───── The input
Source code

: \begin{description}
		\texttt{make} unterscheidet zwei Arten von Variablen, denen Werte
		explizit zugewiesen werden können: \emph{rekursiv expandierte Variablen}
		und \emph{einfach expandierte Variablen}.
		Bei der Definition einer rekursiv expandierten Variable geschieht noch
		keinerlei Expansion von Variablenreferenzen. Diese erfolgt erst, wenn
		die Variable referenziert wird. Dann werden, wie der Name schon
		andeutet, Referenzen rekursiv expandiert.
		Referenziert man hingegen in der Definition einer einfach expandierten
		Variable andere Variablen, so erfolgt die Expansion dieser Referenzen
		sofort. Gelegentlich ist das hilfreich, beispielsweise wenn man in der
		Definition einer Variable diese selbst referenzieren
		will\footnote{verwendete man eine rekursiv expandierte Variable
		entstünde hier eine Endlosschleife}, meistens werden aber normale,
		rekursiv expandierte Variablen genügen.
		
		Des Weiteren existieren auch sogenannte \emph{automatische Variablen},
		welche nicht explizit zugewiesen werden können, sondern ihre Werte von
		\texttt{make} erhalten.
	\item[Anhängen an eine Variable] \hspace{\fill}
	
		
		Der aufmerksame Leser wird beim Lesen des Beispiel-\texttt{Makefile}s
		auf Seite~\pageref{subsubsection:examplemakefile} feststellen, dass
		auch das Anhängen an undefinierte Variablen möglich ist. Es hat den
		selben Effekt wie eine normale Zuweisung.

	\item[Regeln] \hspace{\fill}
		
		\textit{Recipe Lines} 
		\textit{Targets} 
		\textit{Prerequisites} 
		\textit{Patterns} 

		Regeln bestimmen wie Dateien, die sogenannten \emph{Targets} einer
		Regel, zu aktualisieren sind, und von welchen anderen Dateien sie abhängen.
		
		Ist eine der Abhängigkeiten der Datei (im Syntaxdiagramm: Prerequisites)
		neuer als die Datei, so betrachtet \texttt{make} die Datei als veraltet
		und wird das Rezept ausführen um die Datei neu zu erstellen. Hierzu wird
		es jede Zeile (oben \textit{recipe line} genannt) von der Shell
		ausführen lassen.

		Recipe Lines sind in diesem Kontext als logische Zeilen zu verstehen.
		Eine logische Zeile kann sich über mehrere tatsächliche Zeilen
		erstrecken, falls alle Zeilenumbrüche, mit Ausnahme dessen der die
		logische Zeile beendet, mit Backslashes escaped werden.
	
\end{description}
──────────
• _Required work_
Retype all the records, matching them exactly.

• _Exercise result_
Source code

: \begin{description}
		\texttt{make} unterscheidet zwei Arten von Variablen, denen Werte
		explizit zugewiesen werden können: \emph{rekursiv expandierte Variablen}
		und \emph{einfach expandierte Variablen}.
		Bei der Definition einer rekursiv expandierten Variable geschieht noch
		keinerlei Expansion von Variablenreferenzen. Diese erfolgt erst, wenn
		die Variable referenziert wird. Dann werden, wie der Name schon
		andeutet, Referenzen rekursiv expandiert.
		Referenziert man hingegen in der Definition einer einfach expandierten
		Variable andere Variablen, so erfolgt die Expansion dieser Referenzen
		sofort. Gelegentlich ist das hilfreich, beispielsweise wenn man in der
		Definition einer Variable diese selbst referenzieren
		will\footnote{verwendete man eine rekursiv expandierte Variable
		entstünde hier eine Endlosschleife}, meistens werden aber normale,
		rekursiv expandierte Variablen genügen.
		
		Des Weiteren existieren auch sogenannte \emph{automatische Variablen},
		welche nicht explizit zugewiesen werden können, sondern ihre Werte von
		\texttt{make} erhalten.
	\item[Anhängen an eine Variable] \hspace{\fill}
	
		
		Der aufmerksame Leser wird beim Lesen des Beispiel-\texttt{Makefile}s
		auf Seite~\pageref{subsubsection:examplemakefile} feststellen, dass
		auch das Anhängen an undefinierte Variablen möglich ist. Es hat den
		selben Effekt wie eine normale Zuweisung.

	\item[Regeln] \hspace{\fill}
		
		\textit{Recipe Lines} 
		\textit{Targets} 
		\textit{Prerequisites} 
		\textit{Patterns} 

		Regeln bestimmen wie Dateien, die sogenannten \emph{Targets} einer
		Regel, zu aktualisieren sind, und von welchen anderen Dateien sie abhängen.
		
		Ist eine der Abhängigkeiten der Datei (im Syntaxdiagramm: Prerequisites)
		neuer als die Datei, so betrachtet \texttt{make} die Datei als veraltet
		und wird das Rezept ausführen um die Datei neu zu erstellen. Hierzu wird
		es jede Zeile (oben \textit{recipe line} genannt) von der Shell
		ausführen lassen.

		Recipe Lines sind in diesem Kontext als logische Zeilen zu verstehen.
		Eine logische Zeile kann sich über mehrere tatsächliche Zeilen
		erstrecken, falls alle Zeilenumbrüche, mit Ausnahme dessen der die
		logische Zeile beendet, mit Backslashes escaped werden.
	
\end{description}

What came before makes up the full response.